Simmons hasn't commented on his departure, and ESPN has declined to say if he will appear again on the network before his contract expires in September. [Friday update: ESPN confirms Simmons will not be making any more appearances for the network.]

### Chris Berman will appear at the Broward Center of the Performing Arts at 7:30 p.m. Wednesday as part of the Broward County Speaker Series. (Tickets are available, priced from $35 to $65.) So how long does he want to continue an ESPN career that began in 1979, a month after the network launched?

“I wouldn't subject America to that long,” Berman cracked when I asked him if he might go another decade or two. “I turned 60 [on Sunday]. I have two more years to go on my contract. That means Tommy Jackson and I will have been together 30 years  [on NFL studio shows.]  This is our 29th. Johnny Carson and Ed McMahon were 31 years. That would be kind of cool.

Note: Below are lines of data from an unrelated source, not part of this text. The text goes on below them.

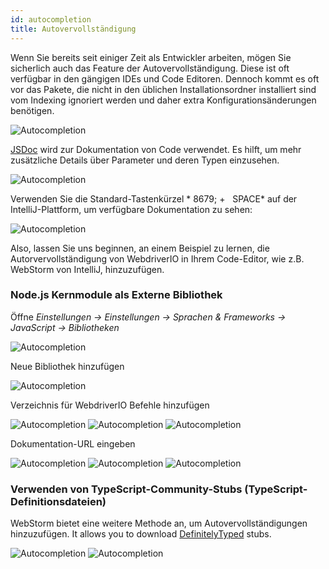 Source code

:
 ```yaml
---
id: autocompletion
title: Autovervollständigung
---
```

Wenn Sie bereits seit einiger Zeit als Entwickler arbeiten, mögen Sie sicherlich auch das Feature der Autovervollständigung. Diese ist oft verfügbar in den gängigen IDEs und Code Editoren. Dennoch kommt es oft vor das Pakete, die nicht in den üblichen Installationsordner installiert sind vom Indexing ignoriert werden und daher extra Konfigurationsänderungen benötigen.

![Autocompletion](/img/autocompletion/0.png)

[JSDoc](http://usejsdoc.org/) wird zur Dokumentation von Code verwendet. Es hilft, um mehr zusätzliche Details über Parameter und deren Typen einzusehen.

![Autocompletion](/img/autocompletion/1.png)

Verwenden Sie die Standard-Tastenkürzel * 8679; +   SPACE* auf der IntelliJ-Plattform, um verfügbare Dokumentation zu sehen:

![Autocompletion](/img/autocompletion/2.png)

Also, lassen Sie uns beginnen, an einem Beispiel zu lernen, die Autorvervollständigung von WebdriverIO in Ihrem Code-Editor, wie z.B. WebStorm von IntelliJ, hinzuzufügen.

### Node.js Kernmodule als Externe Bibliothek

Öffne *Einstellungen -> Einstellungen -> Sprachen & Frameworks -> JavaScript -> Bibliotheken*

![Autocompletion](/img/autocompletion/3.png)

Neue Bibliothek hinzufügen

![Autocompletion](/img/autocompletion/4.png)

Verzeichnis für WebdriverIO Befehle hinzufügen

![Autocompletion](/img/autocompletion/5.png) ![Autocompletion](/img/autocompletion/6.png) ![Autocompletion](/img/autocompletion/7.png)

Dokumentation-URL eingeben

![Autocompletion](/img/autocompletion/8.png) ![Autocompletion](/img/autocompletion/9.png) ![Autocompletion](/img/autocompletion/10.png)

### Verwenden von TypeScript-Community-Stubs (TypeScript-Definitionsdateien)

WebStorm bietet eine weitere Methode an, um Autovervollständigungen hinzuzufügen. It allows you to download [DefinitelyTyped](https://github.com/DefinitelyTyped/DefinitelyTyped) stubs.

![Autocompletion](/img/autocompletion/11.png) ![Autocompletion](/img/autocompletion/12.png) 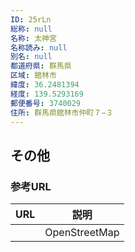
 ```yaml
---
ID: 25rLn
総称: null
名称: 太神宮
名称読み: null
別名: null
都道府県: 群馬県
区域: 館林市
緯度: 36.2481394
経度: 139.5293169
郵便番号: 3740029
住所: 群馬県館林市仲町７−３
---
```


## その他

### 参考URL

| URL | 説明          |
| --- | ------------- |
|     | OpenStreetMap |
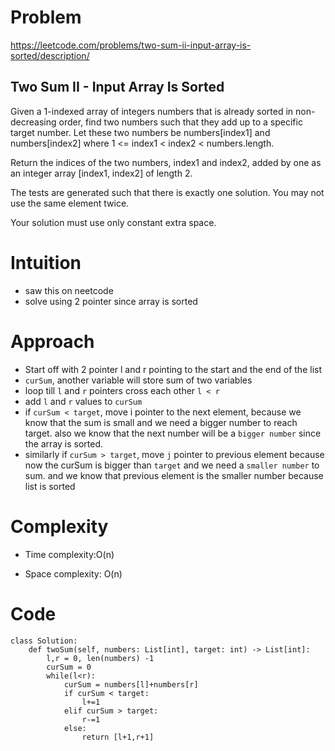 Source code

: # Problem
https://leetcode.com/problems/two-sum-ii-input-array-is-sorted/description/

## Two Sum II - Input Array Is Sorted
Given a 1-indexed array of integers numbers that is already sorted in non-decreasing order, find two numbers such that they add up to a specific target number. Let these two numbers be numbers[index1] and numbers[index2] where 1 <= index1 < index2 < numbers.length.

Return the indices of the two numbers, index1 and index2, added by one as an integer array [index1, index2] of length 2.

The tests are generated such that there is exactly one solution. You may not use the same element twice.

Your solution must use only constant extra space.

# Intuition
- saw this on neetcode
- solve using 2 pointer since array is sorted
# Approach
<!-- Describe your approach to solving the problem. -->
- Start off with 2 pointer l and r pointing to the start and the end of the list
- `curSum`, another variable will store sum of two variables
- loop till `l` and `r` pointers cross each other `l < r`
- add `l` and `r` values to `curSum`
- if `curSum < target`, move i pointer to the next element, because we know that the sum is small and we need a bigger number to reach target. also we know that the next number will be a `bigger number` since the array is sorted.
- similarly if `curSum > target`, move `j` pointer to previous element because now the curSum is bigger than `target` and we need a `smaller number` to sum. and we know that previous element is the smaller number because list is sorted
# Complexity
- Time complexity:O(n)
<!-- Add your time complexity here, e.g. $$O(n)$$ -->

- Space complexity: O(n)
<!-- Add your space complexity here, e.g. $$O(n)$$ -->

# Code
```
class Solution:
    def twoSum(self, numbers: List[int], target: int) -> List[int]:
        l,r = 0, len(numbers) -1
        curSum = 0
        while(l<r):
            curSum = numbers[l]+numbers[r]
            if curSum < target:
                l+=1
            elif curSum > target:
                r-=1
            else:
                return [l+1,r+1]
```
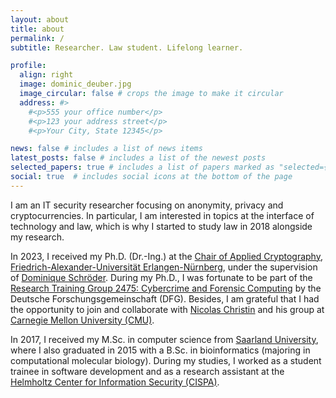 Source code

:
 ```yaml
---
layout: about
title: about
permalink: /
subtitle: Researcher. Law student. Lifelong learner.

profile:
  align: right
  image: dominic_deuber.jpg
  image_circular: false # crops the image to make it circular
  address: #>
    #<p>555 your office number</p>
    #<p>123 your address street</p>
    #<p>Your City, State 12345</p>

news: false # includes a list of news items
latest_posts: false # includes a list of the newest posts
selected_papers: true # includes a list of papers marked as "selected={true}"
social: true  # includes social icons at the bottom of the page
---
```


I am an IT security researcher focusing on anonymity, privacy and cryptocurrencies. In particular, I am interested in topics at the interface of technology and law, which is why I started to study law in 2018 alongside my research.

In 2023, I received my Ph.D. (Dr.-Ing.) at the [Chair of Applied Cryptography](https://www.chaac.tf.fau.eu/), [Friedrich-Alexander-Universität Erlangen-Nürnberg](https://www.fau.de/), under the supervision of [Dominique Schröder](https://www.dominique-schroeder.de/).
During my Ph.D., I was fortunate to be part of the [Research Training Group 2475: Cybercrime and Forensic Computing](https://www.cybercrime.fau.de/research-training-group-2475-cybercrime-and-forensic-computing/) by the Deutsche Forschungsgemeinschaft (DFG).
Besides, I am grateful that I had the opportunity to join and collaborate with [Nicolas Christin](https://www.andrew.cmu.edu/user/nicolasc/) and his group at [Carnegie Mellon University (CMU)](https://www.cmu.edu/).

In 2017, I received my M.Sc. in computer science from [Saarland University](https://www.uni-saarland.de/en/home.html), where I also graduated in 2015 with a B.Sc. in bioinformatics (majoring in computational molecular biology).
During my studies, I worked as a student trainee in software development and as a research assistant at the [Helmholtz Center for Information Security (CISPA)](https://cispa.de/en).
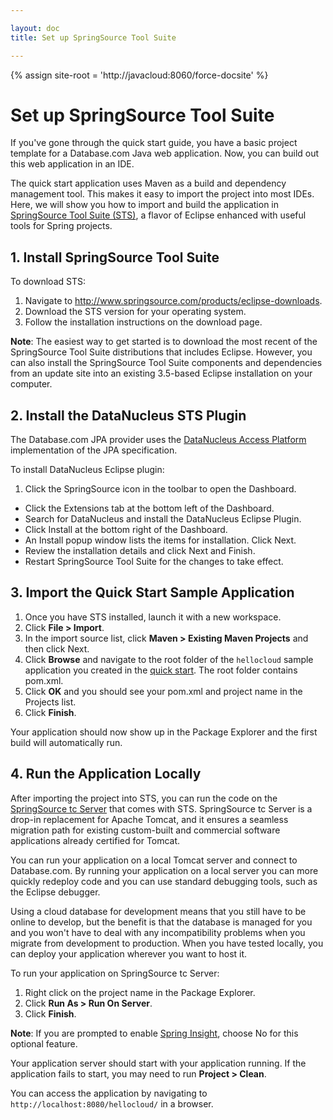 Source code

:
 ```yaml
---

layout: doc
title: Set up SpringSource Tool Suite

---
```

{% assign site-root = 'http://javacloud:8060/force-docsite' %}
# Set up SpringSource Tool Suite

If you've gone through the quick start guide, you have a basic project template for a Database.com Java web application. Now, you can build out this web application in an IDE.

The quick start application uses Maven as a build and dependency management tool. This makes it easy to import the project into most IDEs. Here, we will show you how to import and build the application in [SpringSource Tool Suite (STS)](http://www.springsource.com/developer/sts), a flavor of Eclipse enhanced with useful tools for Spring projects.

## 1. Install SpringSource Tool Suite

To download STS:

1. Navigate to <http://www.springsource.com/products/eclipse-downloads>.
1.  Download the STS version for your operating system.
1.  Follow the installation instructions on the download page.

**Note**: The easiest way to get started is to download the most recent of the SpringSource Tool Suite distributions that includes Eclipse. However, you can also install the SpringSource Tool Suite components and dependencies from an update site into an existing 3.5-based Eclipse installation on your computer.

## 2. Install the DataNucleus STS Plugin

The Database.com JPA provider uses the [DataNucleus Access Platform](http://www.datanucleus.org/products/accessplatform.html) implementation of the JPA specification.

To install DataNucleus Eclipse plugin: 

1. Click the SpringSource icon in the toolbar to open the Dashboard. 
- Click the Extensions tab at the bottom left of the Dashboard. 
- Search for DataNucleus and install the DataNucleus Eclipse Plugin. 
- Click Install at the bottom right of the Dashboard. 
- An Install popup window lists the items for installation. Click Next. 
- Review the installation details and click Next and Finish. 
- Restart SpringSource Tool Suite for the changes to take effect.

## 3. Import the Quick Start Sample Application

1. Once you have STS installed, launch it with a new workspace.
1. Click **File > Import**.
1. In the import source list, click **Maven > Existing Maven Projects** and then click Next.
1. Click **Browse** and navigate to the root folder of the `hellocloud` sample application you created in the [quick start]({{site-root}}quick-start). The root folder contains pom.xml.
1. Click **OK** and you should see your pom.xml and project name in the Projects list.
1. Click **Finish**.

Your application should now show up in the Package Explorer and the first build will automatically run.

## 4. Run the Application Locally

After importing the project into STS, you can run the code on the [SpringSource tc Server](http://www.springsource.com/products/tcserver) that comes with STS. SpringSource tc Server is a drop-in replacement for Apache Tomcat, and it ensures a seamless migration path for existing custom-built and commercial software applications already certified for Tomcat.

You can run your application on a local Tomcat server and connect to Database.com. By running your application on a local server you can more quickly redeploy code and you can use standard debugging tools, such as the Eclipse debugger.

Using a cloud database for development means that you still have to be online to develop, but the benefit is that the database is managed for you and you won't have to deal with any incompatibility problems when you migrate from development to production. When you have tested locally, you can deploy your application wherever you want to host it.

To run your application on SpringSource tc Server:

1. Right click on the project name in the Package Explorer.
2. Click **Run As > Run On Server**.
3. Click **Finish**.

**Note**: If you are prompted to enable [Spring Insight](http://www.springsource.org/insight), choose No for this optional feature.

Your application server should start with your application running. If the application fails to start, you may need to run **Project > Clean**. 

You can access the application by navigating to `http://localhost:8080/hellocloud/` in a browser.
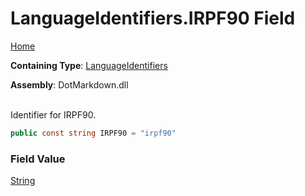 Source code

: # LanguageIdentifiers\.IRPF90 Field

[Home](../../../README.md)

**Containing Type**: [LanguageIdentifiers](../README.md)

**Assembly**: DotMarkdown\.dll

\
Identifier for IRPF90\.

```csharp
public const string IRPF90 = "irpf90"
```

### Field Value

[String](https://docs.microsoft.com/en-us/dotnet/api/system.string)

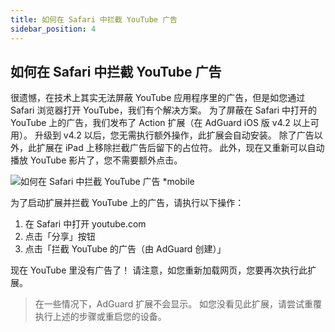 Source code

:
 ```yaml
---
title: 如何在 Safari 中拦截 YouTube 广告
sidebar_position: 4
---  
```


## 如何在 Safari 中拦截 YouTube 广告

很遗憾，在技术上其实无法屏蔽 YouTube 应用程序里的广告，但是如您通过 Safari 浏览器打开 YouTube，我们有个解决方案。 为了屏蔽在 Safari 中打开的 YouTube 上的广告，我们发布了 Action 扩展（在 AdGuard iOS 版 v4.2 以上可用）。 升级到 v4.2 以后，您无需执行额外操作，此扩展会自动安装。 除了广告以外，此扩展在 iPad 上移除拦截广告后留下的占位符。 此外，现在又重新可以自动播放 YouTube 影片了，您不需要额外点击。

![如何在 Safari 中拦截 YouTube 广告 *mobile](https://cdn.adtidy.org/public/Adguard/Blog/ios_safari_extension.png)

为了启动扩展并拦截 YouTube 上的广告，请执行以下操作：

1. 在 Safari 中打开 youtube.com
2. 点击「分享」按钮
3. 点击「拦截 YouTube 的广告（由 AdGuard 创建）」

现在 YouTube 里没有广告了！ 请注意，如您重新加载网页，您要再次执行此扩展。

> 在一些情况下，AdGuard 扩展不会显示。 如您没看见此扩展，请尝试重覆执行上述的步骤或重启您的设备。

“I think we’re pretty good at it and we still like it a lot. If I went to 65, which is five more years, that would be 40 years at ESPN.  I wouldn’t bet on anything beyond that. I’m not worried about it. I’ve been employed longer than I should be.

Bob Ley and I started in the fall of 1979, when ESPN began. If I go to 65, that will be spring of 2020. That is a six-decade man.”

### Who won recent Sports Emmys and who should have won?

Ernie Johnson (studio host on TNT’s NBA), Mike Emrick (play-by-play on NBC’s NHL), Cris Collinsworth (game analyst on NBC’s NFL) and Ken Rosenthal (reporter on Fox baseball) were recognized in the marquee talent categories.

For those who missed it, the classy Johnson gave his Emmy to the daughters of deceased ESPN sportscaster Stuart Scott, who also was nominated in the studio host category. Scott died in January, at 49, after battling cancer.

Can’t argue with Johnson, Rosenthal, Collinsworth or Emrick (though Al Michaels could justifiably win every year for play-by-play).  

Reynolds is better in studio than on games but was fortunate to win against Charles Barkley, who separates himself from the field with his ability to make an audience laugh. The other studio analyst nominees, besides Reynolds and Barkley: MLB Network’s Tom Verducci and Pac-12 Network’s Rick Neuheisel.

### Notable: A documentary on former NBA star Allen Iverson airs at 9 p.m. Saturday on Showtime…. TNT announced multiyear extensions for Johnson, Barkley, Kenny Smith and Shaquille O’Neal…. Among topics for ESPN’s new batch of “30 for 30” films: the Bills’ Super Bowl run of the early '90s, Seahawks coach Pete Carroll, golfer John Daly, Baltimore’s legendary Dunbar High School, the Mike Tyson-Evander Holyfield rivalry and the Sacramento Kings.